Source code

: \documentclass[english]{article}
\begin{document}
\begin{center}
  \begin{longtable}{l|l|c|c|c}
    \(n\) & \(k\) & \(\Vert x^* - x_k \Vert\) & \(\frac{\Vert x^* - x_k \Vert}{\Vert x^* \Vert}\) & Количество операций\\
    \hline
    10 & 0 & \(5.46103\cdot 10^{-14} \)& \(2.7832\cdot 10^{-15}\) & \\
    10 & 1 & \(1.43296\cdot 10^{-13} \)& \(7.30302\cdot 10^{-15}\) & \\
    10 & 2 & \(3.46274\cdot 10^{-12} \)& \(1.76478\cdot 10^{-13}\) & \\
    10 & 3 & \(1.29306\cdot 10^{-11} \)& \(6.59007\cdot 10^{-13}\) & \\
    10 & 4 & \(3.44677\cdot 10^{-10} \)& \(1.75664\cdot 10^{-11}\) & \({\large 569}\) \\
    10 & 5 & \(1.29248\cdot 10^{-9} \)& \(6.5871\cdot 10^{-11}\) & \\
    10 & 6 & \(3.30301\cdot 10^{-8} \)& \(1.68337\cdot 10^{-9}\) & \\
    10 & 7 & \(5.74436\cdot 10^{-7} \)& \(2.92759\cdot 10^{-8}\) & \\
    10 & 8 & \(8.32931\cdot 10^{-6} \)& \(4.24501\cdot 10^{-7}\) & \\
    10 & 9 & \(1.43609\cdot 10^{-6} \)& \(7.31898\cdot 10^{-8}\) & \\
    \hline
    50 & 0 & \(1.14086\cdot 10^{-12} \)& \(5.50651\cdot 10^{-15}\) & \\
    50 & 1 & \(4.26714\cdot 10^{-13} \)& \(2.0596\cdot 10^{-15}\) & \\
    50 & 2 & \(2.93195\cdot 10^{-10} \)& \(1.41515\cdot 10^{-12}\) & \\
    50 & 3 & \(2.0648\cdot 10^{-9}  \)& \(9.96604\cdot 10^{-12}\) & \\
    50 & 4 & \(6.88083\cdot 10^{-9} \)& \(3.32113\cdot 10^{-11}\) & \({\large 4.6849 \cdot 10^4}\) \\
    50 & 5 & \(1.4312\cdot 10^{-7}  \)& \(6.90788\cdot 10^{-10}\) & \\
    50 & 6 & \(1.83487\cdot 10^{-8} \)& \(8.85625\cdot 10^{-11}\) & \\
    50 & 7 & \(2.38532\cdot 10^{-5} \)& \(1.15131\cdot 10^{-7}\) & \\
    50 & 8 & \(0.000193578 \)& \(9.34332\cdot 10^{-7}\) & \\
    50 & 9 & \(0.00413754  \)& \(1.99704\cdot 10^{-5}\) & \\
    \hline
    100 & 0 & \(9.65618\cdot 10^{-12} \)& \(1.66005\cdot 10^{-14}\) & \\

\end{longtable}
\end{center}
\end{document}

————

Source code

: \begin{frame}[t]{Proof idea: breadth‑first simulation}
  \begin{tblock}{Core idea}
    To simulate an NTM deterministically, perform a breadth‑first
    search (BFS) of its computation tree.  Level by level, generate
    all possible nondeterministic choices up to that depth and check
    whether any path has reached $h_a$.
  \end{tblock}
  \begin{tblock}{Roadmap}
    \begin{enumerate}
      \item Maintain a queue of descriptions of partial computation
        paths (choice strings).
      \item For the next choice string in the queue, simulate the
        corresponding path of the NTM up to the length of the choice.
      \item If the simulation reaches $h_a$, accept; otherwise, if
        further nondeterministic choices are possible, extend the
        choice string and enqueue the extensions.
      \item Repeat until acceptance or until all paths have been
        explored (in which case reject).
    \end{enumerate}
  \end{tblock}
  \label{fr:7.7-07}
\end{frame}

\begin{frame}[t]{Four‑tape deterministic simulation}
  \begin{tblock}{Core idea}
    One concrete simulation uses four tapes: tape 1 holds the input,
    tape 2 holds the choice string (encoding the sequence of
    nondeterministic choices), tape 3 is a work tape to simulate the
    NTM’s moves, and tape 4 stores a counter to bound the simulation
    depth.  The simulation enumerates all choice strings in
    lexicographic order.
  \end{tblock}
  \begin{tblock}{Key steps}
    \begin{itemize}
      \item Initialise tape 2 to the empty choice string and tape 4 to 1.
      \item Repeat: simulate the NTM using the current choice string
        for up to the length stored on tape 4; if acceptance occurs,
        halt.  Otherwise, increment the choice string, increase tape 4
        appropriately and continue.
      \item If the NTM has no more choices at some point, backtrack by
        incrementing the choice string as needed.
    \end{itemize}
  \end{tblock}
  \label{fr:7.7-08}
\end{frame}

————

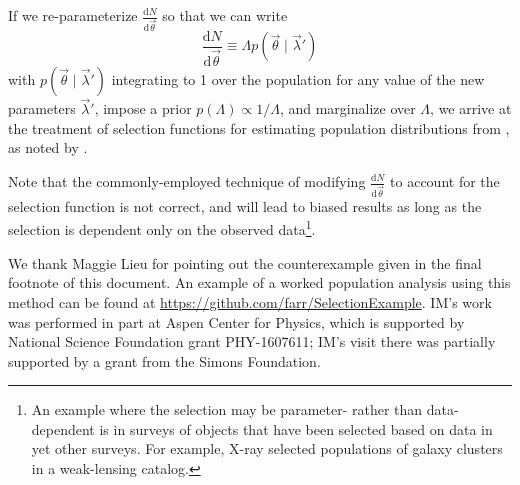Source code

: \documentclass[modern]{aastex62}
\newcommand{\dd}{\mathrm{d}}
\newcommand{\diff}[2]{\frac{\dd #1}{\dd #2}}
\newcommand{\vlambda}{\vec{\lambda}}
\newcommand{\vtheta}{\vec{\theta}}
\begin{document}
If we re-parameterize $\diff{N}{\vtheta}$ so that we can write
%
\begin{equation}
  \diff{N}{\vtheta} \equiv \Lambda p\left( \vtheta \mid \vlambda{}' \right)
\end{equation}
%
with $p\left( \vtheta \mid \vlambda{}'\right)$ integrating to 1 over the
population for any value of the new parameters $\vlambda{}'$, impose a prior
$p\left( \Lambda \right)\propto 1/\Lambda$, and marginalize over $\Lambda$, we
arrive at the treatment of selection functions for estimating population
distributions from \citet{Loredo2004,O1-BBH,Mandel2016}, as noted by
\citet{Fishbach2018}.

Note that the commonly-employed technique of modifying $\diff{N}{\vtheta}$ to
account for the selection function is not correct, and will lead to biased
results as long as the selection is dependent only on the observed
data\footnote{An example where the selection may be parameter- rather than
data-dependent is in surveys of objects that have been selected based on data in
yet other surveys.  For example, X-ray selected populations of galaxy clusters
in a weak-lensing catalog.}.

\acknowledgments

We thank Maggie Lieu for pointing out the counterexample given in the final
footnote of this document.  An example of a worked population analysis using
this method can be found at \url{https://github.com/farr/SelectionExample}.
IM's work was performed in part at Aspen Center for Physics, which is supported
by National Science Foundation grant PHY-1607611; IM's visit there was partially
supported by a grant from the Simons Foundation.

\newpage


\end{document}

————

● Exercise details: In your answer, include only the lines above starting at the line that holds "10 & 0 & \(5.46103\cdot" and ending at the line that holds "10 & 5 & \(1.29248\cdot", copied exactly.

● Solution to the problem:
    10 & 0 & \(5.46103\cdot 10^{-14} \)& \(2.7832\cdot 10^{-15}\) & \\
    10 & 1 & \(1.43296\cdot 10^{-13} \)& \(7.30302\cdot 10^{-15}\) & \\
    10 & 2 & \(3.46274\cdot 10^{-12} \)& \(1.76478\cdot 10^{-13}\) & \\
    10 & 3 & \(1.29306\cdot 10^{-11} \)& \(6.59007\cdot 10^{-13}\) & \\
    10 & 4 & \(3.44677\cdot 10^{-10} \)& \(1.75664\cdot 10^{-11}\) & \({\large 569}\) \\
    10 & 5 & \(1.29248\cdot 10^{-9} \)& \(6.5871\cdot 10^{-11}\) & \\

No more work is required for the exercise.